Lines with the word "video" in them are the ones to copy from the records.
[Information given — start]
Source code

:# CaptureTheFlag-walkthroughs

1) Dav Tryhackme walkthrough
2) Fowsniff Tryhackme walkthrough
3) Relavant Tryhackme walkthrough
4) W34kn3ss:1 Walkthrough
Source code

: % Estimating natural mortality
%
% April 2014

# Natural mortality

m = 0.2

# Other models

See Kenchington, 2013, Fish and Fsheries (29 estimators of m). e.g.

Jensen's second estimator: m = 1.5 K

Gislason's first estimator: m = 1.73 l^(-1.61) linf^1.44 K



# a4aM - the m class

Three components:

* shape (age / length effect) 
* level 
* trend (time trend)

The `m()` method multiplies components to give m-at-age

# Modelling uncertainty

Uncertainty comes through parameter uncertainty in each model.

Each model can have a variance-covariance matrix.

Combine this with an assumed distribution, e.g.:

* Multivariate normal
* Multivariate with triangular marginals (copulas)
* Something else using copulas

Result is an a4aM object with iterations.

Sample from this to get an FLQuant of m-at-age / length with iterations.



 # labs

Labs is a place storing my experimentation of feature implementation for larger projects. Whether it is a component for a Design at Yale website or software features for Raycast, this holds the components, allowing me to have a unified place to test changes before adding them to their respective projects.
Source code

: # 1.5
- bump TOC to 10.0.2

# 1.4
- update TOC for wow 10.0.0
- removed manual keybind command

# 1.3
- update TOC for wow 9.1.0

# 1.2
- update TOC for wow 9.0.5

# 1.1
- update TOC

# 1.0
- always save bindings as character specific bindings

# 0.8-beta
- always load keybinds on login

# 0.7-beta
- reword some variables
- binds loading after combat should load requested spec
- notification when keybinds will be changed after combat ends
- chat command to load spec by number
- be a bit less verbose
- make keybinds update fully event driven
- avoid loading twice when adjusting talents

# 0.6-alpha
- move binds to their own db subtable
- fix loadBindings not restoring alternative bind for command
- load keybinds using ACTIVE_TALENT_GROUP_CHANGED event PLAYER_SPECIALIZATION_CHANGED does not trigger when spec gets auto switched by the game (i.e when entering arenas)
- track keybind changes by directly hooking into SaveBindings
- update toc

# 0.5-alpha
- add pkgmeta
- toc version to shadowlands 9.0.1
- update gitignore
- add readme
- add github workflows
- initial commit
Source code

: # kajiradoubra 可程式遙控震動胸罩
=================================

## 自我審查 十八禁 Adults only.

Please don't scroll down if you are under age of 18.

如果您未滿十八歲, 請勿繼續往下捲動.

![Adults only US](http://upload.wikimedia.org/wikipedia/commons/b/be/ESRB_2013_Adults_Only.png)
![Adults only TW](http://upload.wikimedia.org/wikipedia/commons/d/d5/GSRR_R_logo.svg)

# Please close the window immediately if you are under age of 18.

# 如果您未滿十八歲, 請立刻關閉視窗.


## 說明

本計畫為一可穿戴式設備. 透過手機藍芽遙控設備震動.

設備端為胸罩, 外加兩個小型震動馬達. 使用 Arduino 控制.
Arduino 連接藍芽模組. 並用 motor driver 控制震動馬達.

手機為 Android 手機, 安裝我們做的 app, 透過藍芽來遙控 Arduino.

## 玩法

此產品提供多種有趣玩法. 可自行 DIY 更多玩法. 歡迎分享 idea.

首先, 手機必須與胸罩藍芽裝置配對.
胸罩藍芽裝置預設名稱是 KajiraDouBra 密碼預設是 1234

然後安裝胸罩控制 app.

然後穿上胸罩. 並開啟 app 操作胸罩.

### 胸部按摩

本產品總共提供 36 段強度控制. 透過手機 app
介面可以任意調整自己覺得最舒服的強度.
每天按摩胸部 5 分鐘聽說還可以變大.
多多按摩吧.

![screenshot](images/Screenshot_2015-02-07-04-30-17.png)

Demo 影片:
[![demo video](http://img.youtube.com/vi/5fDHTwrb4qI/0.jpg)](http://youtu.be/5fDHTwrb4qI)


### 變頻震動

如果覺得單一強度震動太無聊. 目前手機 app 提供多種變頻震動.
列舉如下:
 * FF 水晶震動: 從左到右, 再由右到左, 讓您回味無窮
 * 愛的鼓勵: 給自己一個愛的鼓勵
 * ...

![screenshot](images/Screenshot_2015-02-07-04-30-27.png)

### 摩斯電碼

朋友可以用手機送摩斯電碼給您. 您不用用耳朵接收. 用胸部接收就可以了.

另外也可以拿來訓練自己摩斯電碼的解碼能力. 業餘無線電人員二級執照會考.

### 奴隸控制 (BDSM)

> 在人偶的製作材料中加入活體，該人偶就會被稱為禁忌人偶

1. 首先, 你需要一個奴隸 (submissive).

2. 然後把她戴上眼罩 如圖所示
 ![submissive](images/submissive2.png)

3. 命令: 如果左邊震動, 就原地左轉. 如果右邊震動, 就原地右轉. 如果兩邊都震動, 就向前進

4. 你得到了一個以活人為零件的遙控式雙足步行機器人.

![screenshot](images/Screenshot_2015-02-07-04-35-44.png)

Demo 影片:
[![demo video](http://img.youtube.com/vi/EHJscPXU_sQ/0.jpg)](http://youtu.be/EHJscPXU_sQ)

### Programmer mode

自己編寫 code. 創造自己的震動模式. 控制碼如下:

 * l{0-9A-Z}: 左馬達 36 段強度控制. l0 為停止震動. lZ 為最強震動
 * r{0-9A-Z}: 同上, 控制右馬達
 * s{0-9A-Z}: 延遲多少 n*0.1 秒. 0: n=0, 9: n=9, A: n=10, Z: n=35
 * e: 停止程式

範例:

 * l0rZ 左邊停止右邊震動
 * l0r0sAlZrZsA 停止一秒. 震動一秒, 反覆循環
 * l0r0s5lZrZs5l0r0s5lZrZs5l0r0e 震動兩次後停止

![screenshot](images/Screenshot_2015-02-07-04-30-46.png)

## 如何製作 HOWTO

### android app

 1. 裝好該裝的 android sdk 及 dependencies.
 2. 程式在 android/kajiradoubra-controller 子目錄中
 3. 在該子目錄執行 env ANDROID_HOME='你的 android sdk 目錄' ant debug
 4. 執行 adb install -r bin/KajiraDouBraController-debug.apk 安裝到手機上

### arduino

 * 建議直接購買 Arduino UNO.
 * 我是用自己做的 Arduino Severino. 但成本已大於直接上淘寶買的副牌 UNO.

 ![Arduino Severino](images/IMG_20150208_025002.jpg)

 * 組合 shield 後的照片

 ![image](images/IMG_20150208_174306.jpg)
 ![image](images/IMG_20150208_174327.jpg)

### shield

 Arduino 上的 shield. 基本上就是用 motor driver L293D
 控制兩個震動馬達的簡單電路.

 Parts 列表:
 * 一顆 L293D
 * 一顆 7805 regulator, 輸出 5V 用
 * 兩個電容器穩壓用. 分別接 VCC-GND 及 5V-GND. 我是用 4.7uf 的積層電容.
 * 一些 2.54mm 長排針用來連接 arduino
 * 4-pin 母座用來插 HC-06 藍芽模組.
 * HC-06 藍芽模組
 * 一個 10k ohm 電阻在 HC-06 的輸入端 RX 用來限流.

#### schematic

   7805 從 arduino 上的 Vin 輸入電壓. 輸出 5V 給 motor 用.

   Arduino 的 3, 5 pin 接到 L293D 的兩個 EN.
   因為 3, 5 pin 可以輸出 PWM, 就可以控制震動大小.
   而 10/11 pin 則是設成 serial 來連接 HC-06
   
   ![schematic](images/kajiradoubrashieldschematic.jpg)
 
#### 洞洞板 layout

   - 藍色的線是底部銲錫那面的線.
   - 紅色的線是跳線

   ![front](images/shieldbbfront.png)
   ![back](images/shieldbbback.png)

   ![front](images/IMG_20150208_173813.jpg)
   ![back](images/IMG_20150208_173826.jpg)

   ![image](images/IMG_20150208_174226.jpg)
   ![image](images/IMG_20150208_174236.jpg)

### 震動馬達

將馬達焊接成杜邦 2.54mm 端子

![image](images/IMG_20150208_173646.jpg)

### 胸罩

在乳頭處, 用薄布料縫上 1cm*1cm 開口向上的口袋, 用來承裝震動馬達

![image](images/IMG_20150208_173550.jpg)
[Information given — finish]
__Solution to this task__
[![demo video](http://img.youtube.com/vi/5fDHTwrb4qI/0.jpg)](http://youtu.be/5fDHTwrb4qI)
[![demo video](http://img.youtube.com/vi/EHJscPXU_sQ/0.jpg)](http://youtu.be/EHJscPXU_sQ)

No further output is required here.